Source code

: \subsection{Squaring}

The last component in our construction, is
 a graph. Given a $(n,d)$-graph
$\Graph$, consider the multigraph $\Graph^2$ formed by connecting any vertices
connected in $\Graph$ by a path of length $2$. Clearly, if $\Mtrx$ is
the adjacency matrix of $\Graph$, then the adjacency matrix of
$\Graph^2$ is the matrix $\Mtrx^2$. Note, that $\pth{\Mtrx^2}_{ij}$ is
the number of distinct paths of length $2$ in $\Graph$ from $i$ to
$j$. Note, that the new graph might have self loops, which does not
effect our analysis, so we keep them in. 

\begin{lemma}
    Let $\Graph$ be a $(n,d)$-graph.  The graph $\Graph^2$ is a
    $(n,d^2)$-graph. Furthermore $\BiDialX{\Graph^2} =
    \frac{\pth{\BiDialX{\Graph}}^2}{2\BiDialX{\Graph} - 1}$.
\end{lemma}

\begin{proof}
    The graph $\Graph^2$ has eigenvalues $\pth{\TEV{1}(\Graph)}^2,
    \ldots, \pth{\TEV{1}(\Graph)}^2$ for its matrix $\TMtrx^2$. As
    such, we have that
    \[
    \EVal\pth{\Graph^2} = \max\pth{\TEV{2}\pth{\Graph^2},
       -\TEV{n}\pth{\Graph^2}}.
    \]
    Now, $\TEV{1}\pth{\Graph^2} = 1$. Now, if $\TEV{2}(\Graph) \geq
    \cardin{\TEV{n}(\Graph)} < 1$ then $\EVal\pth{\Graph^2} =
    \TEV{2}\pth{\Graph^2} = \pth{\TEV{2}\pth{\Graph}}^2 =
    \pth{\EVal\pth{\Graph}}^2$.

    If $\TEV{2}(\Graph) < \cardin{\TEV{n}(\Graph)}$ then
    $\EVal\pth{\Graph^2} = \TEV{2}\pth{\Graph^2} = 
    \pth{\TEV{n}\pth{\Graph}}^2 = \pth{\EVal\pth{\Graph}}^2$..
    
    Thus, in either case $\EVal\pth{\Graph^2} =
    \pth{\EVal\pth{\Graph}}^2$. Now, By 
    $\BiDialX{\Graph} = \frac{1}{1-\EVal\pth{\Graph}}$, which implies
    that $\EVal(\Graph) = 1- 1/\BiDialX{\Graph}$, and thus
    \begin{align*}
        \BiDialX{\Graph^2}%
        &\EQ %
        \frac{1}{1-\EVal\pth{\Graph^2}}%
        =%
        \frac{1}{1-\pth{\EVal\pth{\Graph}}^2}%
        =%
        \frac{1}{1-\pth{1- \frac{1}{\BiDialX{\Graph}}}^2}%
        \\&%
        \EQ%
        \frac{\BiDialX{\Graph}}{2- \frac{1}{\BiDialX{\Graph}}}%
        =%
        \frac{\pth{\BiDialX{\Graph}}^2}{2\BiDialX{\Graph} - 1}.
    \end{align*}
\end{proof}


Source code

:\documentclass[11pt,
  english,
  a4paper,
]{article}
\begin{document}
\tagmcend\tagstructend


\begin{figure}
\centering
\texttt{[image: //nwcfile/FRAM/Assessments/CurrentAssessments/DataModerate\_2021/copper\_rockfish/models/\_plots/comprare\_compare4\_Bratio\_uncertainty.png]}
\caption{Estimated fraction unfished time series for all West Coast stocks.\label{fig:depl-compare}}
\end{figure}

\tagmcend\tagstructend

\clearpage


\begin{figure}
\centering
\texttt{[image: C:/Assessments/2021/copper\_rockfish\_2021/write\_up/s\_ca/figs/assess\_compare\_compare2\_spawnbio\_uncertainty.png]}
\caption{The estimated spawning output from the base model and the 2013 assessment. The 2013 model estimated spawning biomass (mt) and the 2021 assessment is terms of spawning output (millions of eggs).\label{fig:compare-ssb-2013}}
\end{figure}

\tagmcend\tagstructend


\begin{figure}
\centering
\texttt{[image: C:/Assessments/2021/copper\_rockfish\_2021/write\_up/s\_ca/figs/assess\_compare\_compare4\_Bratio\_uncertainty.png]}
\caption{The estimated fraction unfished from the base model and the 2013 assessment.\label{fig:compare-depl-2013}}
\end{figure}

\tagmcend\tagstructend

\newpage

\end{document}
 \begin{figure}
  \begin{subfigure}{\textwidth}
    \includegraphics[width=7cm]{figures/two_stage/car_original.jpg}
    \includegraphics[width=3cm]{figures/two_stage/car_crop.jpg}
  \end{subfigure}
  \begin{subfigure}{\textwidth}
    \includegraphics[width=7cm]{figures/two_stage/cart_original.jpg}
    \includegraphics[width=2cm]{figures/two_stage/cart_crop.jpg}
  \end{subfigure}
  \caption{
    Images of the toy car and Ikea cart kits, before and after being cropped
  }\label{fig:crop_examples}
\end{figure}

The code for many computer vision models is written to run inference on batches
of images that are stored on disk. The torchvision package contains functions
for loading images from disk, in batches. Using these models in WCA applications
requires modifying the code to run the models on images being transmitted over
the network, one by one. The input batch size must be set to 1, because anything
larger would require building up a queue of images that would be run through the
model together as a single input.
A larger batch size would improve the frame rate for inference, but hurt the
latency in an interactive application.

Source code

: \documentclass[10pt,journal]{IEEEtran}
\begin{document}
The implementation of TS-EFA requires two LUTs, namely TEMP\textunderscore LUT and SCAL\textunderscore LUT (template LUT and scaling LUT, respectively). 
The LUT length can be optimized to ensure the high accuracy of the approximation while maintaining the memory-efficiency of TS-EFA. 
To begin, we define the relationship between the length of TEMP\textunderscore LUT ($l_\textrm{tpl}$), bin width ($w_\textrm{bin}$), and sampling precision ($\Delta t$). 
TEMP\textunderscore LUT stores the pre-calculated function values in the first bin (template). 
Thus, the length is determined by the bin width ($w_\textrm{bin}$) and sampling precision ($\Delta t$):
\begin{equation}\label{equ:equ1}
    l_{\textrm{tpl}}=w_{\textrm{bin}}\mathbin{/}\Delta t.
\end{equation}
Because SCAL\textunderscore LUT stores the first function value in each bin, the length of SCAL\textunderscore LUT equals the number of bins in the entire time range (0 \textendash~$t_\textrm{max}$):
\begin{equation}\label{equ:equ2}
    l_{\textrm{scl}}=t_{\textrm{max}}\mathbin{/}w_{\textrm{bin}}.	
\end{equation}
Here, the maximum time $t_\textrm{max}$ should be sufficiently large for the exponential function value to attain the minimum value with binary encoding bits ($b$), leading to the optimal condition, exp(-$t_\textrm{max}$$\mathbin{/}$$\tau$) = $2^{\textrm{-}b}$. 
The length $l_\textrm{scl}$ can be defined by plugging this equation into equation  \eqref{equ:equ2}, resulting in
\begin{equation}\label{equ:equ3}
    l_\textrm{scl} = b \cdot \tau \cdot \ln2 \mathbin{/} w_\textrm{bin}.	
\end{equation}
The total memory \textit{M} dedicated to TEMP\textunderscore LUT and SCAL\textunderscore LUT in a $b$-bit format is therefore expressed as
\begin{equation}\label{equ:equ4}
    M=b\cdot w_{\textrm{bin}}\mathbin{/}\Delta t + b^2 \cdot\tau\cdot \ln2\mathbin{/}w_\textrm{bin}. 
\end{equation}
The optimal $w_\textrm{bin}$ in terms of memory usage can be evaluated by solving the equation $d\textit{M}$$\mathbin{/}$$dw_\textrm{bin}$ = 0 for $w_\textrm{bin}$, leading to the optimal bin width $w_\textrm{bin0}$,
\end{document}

☆ ☆ ☆ ☆ ☆

Exercise aim: Please report the number of lines in the listing that include "batches", and add nothing to it.

Answer to the exercise: 2